Recuerdo a Gerald Ford pero no recuerdo nada más que su apostura frente a la cámara. La sonrisa de Jimmy Carter va unida a los cacahuetes, y a la gracia que me hacía pensar que Jimmy pudiera ser nombre de presidente, como Pepe, como Paco, como Chuchi, como Lola; luego le dieron un Premio Nobel por algo bueno que le hizo al mundo. Y ahí anda el hombre, a los noventa y tantos.

Los ocho años de Ronald Reagan son los de la Nicaragua sandinista y el Otan no/Bases Fuera, años de poner la misma cara de flipao que los personajes de Regreso al futuro cuando Marti McFly, que ya andaba con la mosca detrás de la oreja, les asegura que el bueno de Ron, actor tan poco versátil como mediocre, llegará a ser presidente de los Estados Unidos, años de Gorbachov y de Perestroika.

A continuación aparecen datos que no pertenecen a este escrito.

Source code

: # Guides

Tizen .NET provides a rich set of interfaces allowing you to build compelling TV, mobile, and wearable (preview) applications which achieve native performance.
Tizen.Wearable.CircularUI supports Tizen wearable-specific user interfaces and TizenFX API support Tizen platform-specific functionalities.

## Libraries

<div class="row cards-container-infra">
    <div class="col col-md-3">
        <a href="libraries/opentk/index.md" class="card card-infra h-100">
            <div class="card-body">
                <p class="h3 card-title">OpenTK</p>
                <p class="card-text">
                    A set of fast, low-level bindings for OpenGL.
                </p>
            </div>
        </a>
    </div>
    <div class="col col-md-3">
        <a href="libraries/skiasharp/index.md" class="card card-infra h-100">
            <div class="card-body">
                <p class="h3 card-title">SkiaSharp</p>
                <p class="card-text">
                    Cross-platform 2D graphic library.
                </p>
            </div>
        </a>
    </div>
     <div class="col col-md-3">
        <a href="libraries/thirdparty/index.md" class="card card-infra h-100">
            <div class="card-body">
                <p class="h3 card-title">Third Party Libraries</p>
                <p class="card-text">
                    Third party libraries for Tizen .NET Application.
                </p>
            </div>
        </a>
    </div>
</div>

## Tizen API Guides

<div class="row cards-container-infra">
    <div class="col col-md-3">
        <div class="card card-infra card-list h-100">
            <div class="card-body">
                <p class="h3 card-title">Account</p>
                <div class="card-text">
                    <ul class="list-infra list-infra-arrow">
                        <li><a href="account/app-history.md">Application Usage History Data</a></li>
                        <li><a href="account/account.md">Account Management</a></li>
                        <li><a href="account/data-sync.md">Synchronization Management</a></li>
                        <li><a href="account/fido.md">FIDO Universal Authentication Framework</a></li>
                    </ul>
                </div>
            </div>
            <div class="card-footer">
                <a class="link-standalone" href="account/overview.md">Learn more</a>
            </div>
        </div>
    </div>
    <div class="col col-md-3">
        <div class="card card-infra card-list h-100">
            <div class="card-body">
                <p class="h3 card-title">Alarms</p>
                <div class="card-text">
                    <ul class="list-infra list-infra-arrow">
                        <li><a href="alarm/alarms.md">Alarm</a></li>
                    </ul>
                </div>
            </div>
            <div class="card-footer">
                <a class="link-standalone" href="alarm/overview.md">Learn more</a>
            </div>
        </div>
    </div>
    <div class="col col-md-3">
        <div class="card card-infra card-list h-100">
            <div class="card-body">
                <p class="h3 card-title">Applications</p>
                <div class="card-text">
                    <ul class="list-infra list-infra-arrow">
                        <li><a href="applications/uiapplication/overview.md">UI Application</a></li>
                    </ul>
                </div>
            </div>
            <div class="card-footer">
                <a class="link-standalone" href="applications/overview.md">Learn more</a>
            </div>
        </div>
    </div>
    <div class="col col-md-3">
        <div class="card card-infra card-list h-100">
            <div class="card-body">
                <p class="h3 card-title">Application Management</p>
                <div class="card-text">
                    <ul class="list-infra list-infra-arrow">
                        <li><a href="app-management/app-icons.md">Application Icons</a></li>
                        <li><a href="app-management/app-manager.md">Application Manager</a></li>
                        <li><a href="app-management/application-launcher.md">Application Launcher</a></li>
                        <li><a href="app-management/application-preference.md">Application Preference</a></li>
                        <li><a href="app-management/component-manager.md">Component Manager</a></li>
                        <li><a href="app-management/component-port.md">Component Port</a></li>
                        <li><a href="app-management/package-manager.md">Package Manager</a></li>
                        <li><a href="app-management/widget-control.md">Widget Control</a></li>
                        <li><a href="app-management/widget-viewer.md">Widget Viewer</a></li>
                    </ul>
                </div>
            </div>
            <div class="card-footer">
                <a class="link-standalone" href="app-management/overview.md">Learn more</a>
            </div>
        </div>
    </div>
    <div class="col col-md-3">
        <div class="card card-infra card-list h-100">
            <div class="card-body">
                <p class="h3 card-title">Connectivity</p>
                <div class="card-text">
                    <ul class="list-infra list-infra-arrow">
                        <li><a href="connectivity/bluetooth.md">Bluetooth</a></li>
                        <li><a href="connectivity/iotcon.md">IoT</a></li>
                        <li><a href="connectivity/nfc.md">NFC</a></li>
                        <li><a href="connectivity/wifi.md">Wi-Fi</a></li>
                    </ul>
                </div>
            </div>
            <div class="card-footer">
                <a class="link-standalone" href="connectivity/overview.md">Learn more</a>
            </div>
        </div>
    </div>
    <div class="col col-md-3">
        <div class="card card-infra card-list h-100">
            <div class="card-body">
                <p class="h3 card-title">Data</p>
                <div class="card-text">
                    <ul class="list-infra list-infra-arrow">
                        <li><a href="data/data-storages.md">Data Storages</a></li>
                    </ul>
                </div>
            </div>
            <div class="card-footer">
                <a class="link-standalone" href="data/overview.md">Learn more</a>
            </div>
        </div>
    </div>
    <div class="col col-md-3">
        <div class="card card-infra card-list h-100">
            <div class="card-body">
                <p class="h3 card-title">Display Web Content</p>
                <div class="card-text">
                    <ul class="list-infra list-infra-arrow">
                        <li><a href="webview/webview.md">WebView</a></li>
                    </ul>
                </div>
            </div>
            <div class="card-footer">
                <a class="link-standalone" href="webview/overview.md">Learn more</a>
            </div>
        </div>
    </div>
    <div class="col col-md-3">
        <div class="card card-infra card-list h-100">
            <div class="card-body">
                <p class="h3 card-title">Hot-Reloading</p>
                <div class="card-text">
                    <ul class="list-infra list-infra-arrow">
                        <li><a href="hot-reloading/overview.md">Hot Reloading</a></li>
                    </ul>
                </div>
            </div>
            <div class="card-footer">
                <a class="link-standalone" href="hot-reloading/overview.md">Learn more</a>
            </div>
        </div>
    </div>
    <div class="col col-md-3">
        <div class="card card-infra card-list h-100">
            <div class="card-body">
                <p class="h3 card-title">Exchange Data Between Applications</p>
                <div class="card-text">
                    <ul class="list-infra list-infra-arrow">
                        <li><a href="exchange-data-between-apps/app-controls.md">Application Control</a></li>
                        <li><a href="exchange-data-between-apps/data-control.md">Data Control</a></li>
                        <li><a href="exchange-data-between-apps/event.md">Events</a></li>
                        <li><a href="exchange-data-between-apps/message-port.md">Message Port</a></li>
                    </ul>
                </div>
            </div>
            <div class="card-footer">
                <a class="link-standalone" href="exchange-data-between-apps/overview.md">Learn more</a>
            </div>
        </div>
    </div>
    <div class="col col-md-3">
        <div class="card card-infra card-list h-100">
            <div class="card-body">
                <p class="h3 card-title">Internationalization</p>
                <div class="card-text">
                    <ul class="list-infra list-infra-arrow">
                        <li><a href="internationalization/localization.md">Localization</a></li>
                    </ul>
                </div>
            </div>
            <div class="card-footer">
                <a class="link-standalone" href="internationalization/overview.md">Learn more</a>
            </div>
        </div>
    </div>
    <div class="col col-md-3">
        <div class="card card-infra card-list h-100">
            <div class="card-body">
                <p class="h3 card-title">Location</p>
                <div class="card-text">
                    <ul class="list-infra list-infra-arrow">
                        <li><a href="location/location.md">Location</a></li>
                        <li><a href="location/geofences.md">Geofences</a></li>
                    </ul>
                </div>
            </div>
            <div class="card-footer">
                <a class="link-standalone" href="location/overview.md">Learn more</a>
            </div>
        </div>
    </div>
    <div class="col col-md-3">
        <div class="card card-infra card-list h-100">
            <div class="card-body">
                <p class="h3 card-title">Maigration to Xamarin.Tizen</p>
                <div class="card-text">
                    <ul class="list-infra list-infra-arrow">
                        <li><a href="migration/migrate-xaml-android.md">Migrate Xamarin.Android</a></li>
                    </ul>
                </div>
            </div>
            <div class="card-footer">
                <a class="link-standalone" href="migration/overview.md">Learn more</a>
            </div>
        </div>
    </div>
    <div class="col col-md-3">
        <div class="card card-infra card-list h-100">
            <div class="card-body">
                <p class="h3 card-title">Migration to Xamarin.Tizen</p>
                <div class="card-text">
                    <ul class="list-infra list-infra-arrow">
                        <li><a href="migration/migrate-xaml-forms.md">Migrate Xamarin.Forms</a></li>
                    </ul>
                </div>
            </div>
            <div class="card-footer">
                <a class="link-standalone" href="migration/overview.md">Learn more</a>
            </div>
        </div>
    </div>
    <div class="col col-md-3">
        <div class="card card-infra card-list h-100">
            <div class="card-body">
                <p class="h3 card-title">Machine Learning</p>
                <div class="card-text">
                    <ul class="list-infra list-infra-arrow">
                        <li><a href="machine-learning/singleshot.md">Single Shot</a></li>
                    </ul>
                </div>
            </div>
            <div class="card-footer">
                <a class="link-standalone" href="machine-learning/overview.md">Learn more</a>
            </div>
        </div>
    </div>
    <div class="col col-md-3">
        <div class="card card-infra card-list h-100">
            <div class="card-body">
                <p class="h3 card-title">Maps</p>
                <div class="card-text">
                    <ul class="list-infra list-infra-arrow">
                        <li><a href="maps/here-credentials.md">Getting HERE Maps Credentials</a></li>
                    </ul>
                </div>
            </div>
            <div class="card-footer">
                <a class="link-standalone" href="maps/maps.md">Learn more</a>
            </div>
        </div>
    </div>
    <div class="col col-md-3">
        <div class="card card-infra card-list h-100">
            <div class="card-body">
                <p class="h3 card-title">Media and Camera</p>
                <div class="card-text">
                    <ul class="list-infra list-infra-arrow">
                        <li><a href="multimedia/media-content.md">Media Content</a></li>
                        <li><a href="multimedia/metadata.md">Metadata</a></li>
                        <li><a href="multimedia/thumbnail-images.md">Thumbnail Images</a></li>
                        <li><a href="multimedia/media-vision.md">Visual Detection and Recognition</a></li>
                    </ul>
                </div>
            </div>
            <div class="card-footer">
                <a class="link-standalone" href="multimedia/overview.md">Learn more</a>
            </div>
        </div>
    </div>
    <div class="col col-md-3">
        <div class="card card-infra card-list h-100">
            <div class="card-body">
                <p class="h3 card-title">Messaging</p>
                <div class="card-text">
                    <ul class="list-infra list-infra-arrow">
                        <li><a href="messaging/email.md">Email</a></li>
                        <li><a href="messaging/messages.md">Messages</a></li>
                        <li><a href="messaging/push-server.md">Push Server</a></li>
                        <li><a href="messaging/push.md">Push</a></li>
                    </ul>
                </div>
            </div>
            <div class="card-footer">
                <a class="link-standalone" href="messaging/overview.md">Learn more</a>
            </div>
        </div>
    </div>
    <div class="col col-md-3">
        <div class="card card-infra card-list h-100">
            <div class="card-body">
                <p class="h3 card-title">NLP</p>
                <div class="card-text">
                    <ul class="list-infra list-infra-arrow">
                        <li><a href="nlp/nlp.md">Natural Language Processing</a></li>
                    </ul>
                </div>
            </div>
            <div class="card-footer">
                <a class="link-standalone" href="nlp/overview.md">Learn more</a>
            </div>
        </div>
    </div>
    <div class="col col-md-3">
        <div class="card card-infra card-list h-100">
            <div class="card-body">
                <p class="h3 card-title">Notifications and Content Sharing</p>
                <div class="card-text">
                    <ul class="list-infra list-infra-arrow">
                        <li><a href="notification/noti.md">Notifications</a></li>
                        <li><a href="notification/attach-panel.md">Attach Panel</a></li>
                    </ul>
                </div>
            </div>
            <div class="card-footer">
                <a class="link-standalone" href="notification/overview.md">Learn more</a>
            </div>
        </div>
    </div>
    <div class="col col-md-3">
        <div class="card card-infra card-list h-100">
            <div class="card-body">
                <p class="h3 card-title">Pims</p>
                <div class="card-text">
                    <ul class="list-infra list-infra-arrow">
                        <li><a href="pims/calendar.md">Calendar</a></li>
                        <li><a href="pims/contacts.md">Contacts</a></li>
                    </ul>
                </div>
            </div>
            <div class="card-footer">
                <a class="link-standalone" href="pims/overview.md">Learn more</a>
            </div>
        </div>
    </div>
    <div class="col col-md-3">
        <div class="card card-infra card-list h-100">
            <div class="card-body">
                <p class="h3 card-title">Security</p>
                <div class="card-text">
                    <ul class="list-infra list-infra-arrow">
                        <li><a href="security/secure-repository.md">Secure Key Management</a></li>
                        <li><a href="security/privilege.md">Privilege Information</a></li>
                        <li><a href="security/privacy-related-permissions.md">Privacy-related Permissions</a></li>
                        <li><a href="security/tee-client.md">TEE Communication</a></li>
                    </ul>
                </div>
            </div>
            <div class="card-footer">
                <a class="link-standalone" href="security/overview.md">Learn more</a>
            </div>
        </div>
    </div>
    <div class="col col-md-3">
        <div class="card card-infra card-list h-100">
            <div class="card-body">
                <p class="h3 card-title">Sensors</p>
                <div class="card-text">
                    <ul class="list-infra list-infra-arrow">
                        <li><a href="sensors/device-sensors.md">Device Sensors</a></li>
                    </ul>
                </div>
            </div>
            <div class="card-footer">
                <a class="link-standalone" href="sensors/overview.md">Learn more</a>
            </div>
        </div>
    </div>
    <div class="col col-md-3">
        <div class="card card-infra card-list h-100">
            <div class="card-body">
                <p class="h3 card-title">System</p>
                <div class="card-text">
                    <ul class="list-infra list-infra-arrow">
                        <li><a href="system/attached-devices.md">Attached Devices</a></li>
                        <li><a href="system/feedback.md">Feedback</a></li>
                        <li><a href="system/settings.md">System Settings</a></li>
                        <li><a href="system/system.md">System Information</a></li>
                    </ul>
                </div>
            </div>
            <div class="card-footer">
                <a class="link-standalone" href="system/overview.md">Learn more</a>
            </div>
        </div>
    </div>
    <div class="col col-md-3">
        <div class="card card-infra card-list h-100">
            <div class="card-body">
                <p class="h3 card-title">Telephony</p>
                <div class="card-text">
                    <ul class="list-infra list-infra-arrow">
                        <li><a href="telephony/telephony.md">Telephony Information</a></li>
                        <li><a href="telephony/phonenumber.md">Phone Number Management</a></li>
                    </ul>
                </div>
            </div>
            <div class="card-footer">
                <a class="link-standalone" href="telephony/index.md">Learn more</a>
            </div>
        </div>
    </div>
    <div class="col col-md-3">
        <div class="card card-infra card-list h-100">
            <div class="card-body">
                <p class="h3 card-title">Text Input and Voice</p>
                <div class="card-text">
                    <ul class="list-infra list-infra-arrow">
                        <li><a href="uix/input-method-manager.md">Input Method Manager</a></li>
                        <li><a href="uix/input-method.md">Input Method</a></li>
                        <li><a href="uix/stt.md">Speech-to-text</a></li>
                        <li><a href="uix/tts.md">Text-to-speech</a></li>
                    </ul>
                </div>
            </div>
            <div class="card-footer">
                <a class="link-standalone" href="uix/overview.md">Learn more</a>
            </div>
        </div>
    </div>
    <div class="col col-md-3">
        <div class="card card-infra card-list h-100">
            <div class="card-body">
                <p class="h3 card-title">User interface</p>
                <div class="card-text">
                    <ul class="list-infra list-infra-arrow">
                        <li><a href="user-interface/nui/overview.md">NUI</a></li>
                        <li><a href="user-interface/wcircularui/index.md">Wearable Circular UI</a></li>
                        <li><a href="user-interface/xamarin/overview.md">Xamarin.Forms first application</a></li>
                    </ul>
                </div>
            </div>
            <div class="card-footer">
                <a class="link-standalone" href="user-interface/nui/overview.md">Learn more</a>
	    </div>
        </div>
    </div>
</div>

Viví la victoria de Bush padre en 1989 en un pueblo de Iowa que se llama Ames (un nombre, por cierto, idéntico a un municipio de La Coruña). A este presidente le vi decir aquello de que no le gustaba el brócoli (aquí casi no se comía) y la movida que le montaron los productores de esta planta de la familia de las brasicáceas, antes llamadas crucíferas; le vi decir «Leed mis labios: no más impuestos», le vi invadir Panamá. Y pensé que nada superaría a aquel personaje tan siniestro y tal vez le dieran también el Premio Nobel. Y resultó ser un estadista de talla histórica al lado de su hijo, el joven o junior George W. Bush, ignorante sin escrúpulos: su lista de tropelías es inabarcable. El del medio de los Bush, es decir, en medio de los arbustos, es Bill Clinton, Kennedy menor, lastrado por las mentiras y el impeachment por mentir al Congreso por un asunto de faldas o de blusas: moderno don quijote de la mancha que lucha contra molinos el despacho oval tocado solamente con su baciyelmo cubierto de barras y estrellas. Y hasta ayer, Barack Obama: ocho años sin esperanza y con convencimiento. O viceversa. Con su programa de seguridad social, su protección al medio ambiente, su cocinero joseandrés recibiendo de su mano la Medalla Nacional de Humanidades (Bajtín se partiría la caja, el pecho y el eje).

Y hoy, Donald Trump. Al menos para cuatro años. Puesto que «In God We Trust», que God nos pille confesaos. Estadistas, sociólogos, politólogos, estadísticos, gurús, adivinos, pensadores, presidentes de fundaciones políticas, coordinadores de think tanks, camareros de barra americana, tertulianos… nos hemos equivocado. Han fallado nuestras predicciones. Nuestros pronósticos, vaticinios, augurios, conjeturas y presentimientos han resultado erróneos. Lo verdaderamente importante era preguntarse por qué nadie recuerda el nombre de los vicepresidentes.